# The problem:
Lines in the listing below that contain the string "example" are to be found and copied.

# Data:
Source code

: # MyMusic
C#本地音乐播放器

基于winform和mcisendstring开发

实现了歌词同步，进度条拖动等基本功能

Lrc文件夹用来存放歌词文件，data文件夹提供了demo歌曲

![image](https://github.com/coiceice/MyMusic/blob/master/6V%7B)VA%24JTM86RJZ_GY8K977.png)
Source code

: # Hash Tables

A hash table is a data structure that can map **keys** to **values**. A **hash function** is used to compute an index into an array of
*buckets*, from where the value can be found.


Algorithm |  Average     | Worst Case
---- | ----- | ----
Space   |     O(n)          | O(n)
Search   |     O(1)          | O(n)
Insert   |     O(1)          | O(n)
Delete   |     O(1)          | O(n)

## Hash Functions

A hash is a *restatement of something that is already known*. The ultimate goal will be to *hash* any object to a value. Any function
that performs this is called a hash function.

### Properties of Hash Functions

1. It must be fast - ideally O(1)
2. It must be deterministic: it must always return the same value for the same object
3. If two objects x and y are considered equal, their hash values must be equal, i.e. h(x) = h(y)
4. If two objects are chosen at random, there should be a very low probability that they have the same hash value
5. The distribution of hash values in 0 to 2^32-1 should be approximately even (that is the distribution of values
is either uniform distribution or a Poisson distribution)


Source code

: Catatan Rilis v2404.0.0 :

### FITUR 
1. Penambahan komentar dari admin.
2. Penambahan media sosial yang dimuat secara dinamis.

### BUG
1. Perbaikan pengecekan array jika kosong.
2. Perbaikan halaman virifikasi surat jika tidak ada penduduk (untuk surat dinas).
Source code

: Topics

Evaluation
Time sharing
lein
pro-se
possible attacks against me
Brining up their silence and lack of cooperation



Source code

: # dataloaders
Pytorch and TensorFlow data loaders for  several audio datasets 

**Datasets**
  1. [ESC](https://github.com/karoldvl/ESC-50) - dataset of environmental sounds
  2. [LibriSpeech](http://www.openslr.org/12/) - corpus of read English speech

--

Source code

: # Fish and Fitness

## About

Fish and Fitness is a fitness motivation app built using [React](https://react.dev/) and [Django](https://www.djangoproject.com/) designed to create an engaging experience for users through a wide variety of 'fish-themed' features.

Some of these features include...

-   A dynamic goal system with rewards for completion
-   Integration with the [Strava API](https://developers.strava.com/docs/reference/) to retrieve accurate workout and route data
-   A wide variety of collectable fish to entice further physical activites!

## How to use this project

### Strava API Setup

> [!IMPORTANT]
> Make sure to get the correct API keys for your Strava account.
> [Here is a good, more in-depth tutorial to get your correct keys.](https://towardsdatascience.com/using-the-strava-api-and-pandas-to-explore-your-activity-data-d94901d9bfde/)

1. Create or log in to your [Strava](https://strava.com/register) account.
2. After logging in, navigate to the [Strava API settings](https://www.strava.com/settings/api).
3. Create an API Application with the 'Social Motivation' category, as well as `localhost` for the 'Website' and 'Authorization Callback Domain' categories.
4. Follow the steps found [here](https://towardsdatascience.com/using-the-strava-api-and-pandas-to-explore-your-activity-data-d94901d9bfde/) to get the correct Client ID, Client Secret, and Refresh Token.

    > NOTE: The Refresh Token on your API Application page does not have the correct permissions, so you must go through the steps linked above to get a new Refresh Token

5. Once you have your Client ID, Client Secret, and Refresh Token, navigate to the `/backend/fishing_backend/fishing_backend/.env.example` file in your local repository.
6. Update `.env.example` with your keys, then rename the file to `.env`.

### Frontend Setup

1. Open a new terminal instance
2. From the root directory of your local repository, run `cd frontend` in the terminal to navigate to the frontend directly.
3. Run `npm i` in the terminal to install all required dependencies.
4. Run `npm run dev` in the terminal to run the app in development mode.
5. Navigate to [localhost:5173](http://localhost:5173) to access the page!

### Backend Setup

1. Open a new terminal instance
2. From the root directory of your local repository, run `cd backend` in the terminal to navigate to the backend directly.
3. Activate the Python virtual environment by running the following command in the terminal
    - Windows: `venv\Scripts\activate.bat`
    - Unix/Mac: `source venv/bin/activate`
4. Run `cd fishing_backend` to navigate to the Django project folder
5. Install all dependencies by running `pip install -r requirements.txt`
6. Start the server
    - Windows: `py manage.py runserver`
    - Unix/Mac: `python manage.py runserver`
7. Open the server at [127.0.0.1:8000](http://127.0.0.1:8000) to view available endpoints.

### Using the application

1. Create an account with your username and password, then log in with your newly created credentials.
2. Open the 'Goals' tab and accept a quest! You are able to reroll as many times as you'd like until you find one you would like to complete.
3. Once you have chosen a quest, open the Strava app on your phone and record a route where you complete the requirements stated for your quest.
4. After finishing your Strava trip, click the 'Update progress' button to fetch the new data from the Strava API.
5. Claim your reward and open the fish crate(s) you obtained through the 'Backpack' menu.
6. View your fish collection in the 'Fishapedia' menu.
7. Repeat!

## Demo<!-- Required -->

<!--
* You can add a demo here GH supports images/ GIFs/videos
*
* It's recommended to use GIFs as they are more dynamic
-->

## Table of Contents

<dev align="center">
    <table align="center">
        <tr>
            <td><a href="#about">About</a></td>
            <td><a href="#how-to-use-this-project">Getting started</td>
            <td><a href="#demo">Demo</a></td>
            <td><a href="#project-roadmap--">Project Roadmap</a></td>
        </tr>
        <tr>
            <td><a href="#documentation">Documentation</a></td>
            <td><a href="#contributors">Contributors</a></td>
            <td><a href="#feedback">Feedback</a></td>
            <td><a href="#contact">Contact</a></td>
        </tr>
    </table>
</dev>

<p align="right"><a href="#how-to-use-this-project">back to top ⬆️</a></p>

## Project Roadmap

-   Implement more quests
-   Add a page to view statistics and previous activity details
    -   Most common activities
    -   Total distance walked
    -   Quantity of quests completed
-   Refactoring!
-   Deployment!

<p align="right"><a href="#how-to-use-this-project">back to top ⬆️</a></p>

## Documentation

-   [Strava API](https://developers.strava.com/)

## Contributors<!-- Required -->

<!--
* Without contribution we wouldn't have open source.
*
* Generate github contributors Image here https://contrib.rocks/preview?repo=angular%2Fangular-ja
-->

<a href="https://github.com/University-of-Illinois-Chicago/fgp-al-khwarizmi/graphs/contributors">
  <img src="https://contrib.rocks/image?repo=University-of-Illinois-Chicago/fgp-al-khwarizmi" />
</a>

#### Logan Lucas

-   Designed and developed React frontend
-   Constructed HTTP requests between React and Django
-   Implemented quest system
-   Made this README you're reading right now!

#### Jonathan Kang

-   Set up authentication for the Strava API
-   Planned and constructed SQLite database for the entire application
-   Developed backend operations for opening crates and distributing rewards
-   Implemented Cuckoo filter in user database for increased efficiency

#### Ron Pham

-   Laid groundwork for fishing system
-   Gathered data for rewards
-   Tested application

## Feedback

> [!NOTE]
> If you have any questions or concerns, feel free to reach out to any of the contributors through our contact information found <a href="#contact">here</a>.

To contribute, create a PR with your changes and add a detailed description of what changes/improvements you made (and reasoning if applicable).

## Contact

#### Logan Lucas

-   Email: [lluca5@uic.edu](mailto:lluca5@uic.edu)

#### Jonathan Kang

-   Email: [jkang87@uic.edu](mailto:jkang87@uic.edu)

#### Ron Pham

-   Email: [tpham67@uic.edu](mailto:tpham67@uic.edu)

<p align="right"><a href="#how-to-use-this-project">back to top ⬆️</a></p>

# Task answer:
5. Once you have your Client ID, Client Secret, and Refresh Token, navigate to the `/backend/fishing_backend/fishing_backend/.env.example` file in your local repository.
6. Update `.env.example` with your keys, then rename the file to `.env`.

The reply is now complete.